__DESCRIPTION OF THE TASK__
Report each line of the records below that holds the word "class".

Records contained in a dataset
===

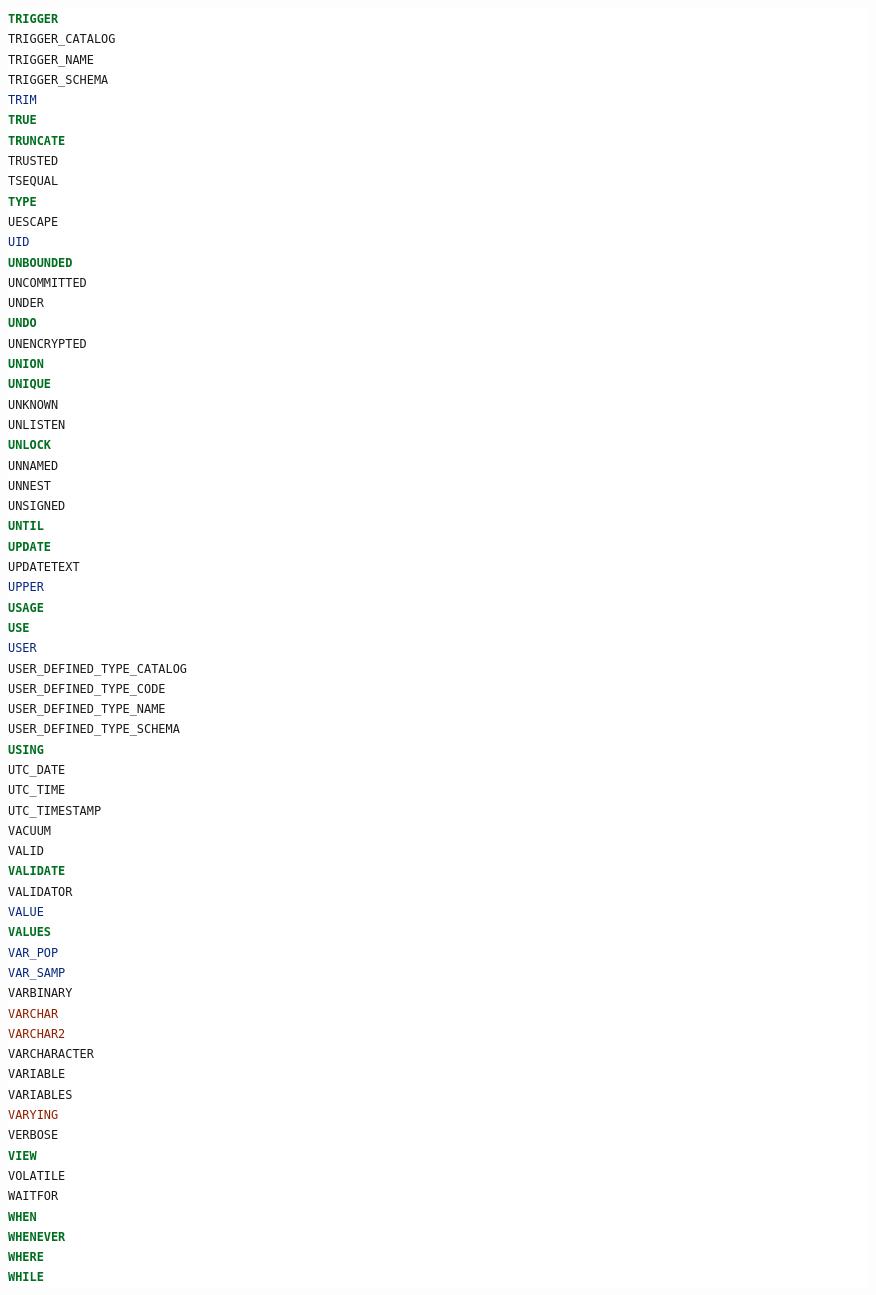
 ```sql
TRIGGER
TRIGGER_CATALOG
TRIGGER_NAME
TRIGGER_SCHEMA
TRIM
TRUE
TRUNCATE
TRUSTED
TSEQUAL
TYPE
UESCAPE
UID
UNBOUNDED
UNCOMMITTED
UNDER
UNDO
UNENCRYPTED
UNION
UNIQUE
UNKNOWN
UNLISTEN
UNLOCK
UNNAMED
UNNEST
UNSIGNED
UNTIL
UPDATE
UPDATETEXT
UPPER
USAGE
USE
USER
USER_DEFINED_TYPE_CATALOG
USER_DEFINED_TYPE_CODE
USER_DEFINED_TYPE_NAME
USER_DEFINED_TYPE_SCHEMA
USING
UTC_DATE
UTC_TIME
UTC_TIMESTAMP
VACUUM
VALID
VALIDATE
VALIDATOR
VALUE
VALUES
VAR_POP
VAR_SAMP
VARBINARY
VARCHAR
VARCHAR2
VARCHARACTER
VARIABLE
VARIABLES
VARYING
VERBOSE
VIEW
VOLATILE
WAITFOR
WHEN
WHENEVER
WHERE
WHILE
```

===

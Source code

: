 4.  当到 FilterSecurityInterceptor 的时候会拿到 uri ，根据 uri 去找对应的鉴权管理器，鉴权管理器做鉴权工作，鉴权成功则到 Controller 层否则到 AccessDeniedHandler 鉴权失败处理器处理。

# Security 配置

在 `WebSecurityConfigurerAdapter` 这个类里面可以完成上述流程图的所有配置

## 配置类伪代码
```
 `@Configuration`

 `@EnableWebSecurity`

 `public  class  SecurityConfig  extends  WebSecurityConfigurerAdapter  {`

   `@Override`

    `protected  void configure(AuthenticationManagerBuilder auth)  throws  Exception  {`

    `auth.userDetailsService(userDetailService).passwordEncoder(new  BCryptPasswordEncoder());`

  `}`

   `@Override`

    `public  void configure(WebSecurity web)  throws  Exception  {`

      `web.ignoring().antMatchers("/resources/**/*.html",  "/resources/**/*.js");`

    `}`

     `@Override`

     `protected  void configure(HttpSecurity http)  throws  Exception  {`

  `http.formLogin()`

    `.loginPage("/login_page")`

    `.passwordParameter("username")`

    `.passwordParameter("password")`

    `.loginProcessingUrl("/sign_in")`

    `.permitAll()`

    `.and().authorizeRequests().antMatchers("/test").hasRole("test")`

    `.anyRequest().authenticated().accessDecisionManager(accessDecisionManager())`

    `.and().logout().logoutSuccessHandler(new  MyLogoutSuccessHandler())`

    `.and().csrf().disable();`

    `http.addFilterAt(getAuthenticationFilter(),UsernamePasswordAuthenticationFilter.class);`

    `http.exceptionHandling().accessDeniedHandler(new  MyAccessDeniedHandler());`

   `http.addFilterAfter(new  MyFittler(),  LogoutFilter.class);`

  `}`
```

===

__TASK RESULT__
 `public  class  SecurityConfig  extends  WebSecurityConfigurerAdapter  {`
    `http.addFilterAt(getAuthenticationFilter(),UsernamePasswordAuthenticationFilter.class);`
   `http.addFilterAfter(new  MyFittler(),  LogoutFilter.class);`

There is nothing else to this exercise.